The Monetary Board, led by Governor Nestor Espenilla Jr., raised its benchmark interest rate by 25 basis points to 4.75 percent, the Bangko Sentral Ng Pilipinas said. Economists had expected the bank to leave rates unchanged.

The previous change in the rate was a 50 basis point hike in September. The bank has raised the rate in every policy session starting May.

Policymakers decided to raise the rate by a quarter-point in November, given the upside risks to the inflation outlook and given that inflation expectations have remained elevated as supply-side, possible wage pressures continue to drive price development, the bank said.

Though the latest inflation forecasts show inflation settling within the target band of 3.0 percent plus or minus 1.0 percentage point in both 2019 and 2020, policymakers weighed the impact of non-monetary measures, including the rice tariffication bill and the suspension of the oil excise tax.

They also pointed out that inflation expectations have remained elevated as supply-side and possible wage pressures continue to drive price developments.

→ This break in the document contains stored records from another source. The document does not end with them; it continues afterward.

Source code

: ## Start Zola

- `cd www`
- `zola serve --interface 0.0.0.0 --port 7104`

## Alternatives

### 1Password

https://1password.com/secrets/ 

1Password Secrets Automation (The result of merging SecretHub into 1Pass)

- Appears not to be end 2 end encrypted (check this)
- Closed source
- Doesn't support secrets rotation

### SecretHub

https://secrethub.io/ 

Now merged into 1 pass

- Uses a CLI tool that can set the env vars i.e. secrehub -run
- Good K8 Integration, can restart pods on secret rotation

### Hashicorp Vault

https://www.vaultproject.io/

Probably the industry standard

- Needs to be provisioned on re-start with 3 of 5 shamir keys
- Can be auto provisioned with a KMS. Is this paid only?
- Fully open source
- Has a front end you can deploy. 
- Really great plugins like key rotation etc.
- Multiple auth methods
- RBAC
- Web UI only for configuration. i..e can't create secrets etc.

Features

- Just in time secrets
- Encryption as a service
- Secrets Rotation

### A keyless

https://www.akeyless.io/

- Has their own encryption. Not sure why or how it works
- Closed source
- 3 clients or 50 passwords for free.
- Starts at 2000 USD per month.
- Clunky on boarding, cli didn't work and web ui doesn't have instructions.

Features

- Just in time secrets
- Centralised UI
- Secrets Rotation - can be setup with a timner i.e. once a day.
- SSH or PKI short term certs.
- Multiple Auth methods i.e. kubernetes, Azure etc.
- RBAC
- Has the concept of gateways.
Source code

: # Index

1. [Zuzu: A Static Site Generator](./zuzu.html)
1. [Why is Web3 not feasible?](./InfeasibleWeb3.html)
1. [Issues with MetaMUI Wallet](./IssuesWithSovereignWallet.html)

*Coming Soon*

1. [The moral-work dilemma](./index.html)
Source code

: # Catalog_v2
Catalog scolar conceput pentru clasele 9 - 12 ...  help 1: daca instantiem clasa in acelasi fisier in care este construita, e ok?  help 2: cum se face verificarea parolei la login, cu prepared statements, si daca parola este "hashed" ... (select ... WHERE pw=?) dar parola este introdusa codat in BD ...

"Prospects for the domestic economy remain generally favorable and allow some scope for a measured adjustment in the policy rate to rein in inflation expectations and preempt further second-round effects," the bank said.

Hence, the Monetary Board deemed it necessary to respond with proactive policy action to help temper the risks to the inflation outlook including those emanating from continued uncertainty in the external environment, the bank added.

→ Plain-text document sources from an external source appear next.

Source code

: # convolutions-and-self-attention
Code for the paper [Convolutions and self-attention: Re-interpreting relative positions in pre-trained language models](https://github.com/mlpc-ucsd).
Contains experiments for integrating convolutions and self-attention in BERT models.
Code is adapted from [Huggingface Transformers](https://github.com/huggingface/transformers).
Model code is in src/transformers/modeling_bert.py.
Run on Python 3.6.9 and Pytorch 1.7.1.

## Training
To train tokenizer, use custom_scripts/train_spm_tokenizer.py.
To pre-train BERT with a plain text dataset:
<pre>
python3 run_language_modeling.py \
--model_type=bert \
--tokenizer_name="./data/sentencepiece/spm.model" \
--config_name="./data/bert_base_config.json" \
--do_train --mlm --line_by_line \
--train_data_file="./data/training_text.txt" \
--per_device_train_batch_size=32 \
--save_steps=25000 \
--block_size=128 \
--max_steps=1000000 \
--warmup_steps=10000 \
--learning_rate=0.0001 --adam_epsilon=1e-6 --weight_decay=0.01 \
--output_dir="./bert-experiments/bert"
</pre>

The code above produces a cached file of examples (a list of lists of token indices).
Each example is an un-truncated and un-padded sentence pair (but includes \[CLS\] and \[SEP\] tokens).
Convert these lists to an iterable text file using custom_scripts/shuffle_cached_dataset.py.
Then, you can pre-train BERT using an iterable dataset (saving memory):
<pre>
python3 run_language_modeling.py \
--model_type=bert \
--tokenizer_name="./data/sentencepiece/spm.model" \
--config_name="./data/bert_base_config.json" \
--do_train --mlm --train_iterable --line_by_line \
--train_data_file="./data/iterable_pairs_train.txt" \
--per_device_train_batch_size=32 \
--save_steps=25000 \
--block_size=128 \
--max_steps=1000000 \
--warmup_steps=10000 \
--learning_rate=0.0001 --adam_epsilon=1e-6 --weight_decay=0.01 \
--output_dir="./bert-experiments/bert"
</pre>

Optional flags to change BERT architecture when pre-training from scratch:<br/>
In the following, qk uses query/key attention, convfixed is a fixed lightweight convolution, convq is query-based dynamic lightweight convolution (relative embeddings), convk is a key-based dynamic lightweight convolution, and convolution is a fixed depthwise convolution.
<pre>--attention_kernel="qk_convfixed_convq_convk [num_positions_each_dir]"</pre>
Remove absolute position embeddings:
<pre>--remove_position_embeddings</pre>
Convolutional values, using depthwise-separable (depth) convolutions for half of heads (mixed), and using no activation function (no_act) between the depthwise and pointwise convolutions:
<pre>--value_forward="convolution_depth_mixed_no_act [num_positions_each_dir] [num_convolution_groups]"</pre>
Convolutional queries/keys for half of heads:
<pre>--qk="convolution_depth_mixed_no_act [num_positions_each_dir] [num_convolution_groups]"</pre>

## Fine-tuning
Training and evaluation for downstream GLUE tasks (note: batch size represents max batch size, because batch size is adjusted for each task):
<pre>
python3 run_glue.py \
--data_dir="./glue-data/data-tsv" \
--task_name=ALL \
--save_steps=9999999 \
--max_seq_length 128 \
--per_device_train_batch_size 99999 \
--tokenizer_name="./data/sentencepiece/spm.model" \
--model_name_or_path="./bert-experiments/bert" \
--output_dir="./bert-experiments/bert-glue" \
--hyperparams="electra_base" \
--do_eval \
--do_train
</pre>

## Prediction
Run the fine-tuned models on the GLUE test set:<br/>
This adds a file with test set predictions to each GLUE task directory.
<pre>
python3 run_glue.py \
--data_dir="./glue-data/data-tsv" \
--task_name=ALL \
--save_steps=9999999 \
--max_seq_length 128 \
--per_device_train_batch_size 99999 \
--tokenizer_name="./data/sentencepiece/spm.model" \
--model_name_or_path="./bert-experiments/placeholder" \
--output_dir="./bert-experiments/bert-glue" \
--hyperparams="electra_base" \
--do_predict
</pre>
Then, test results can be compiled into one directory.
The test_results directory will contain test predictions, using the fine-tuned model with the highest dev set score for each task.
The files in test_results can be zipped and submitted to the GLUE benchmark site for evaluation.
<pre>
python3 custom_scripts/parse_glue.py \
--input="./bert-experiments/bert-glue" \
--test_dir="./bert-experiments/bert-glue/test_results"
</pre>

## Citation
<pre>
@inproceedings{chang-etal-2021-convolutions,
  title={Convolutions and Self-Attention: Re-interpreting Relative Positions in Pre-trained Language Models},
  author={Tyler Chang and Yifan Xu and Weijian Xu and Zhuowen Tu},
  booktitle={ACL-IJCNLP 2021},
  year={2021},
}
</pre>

The board continues to emphasize the need for follow-through non-monetary measures to mitigate the impact of supply-side factors on inflation and remains prepared to take appropriate policy actions as needed to ensure the achievement of its price and financial stability objectives, the BSP said.

"Overall, if inflation falls back as we expect over the coming months, then we believe today's hike will be the last in the current cycle," Capital Economics economist Alex Holmes said. "We expect rates to be left unchanged at 4.75 percent until the end of 2019."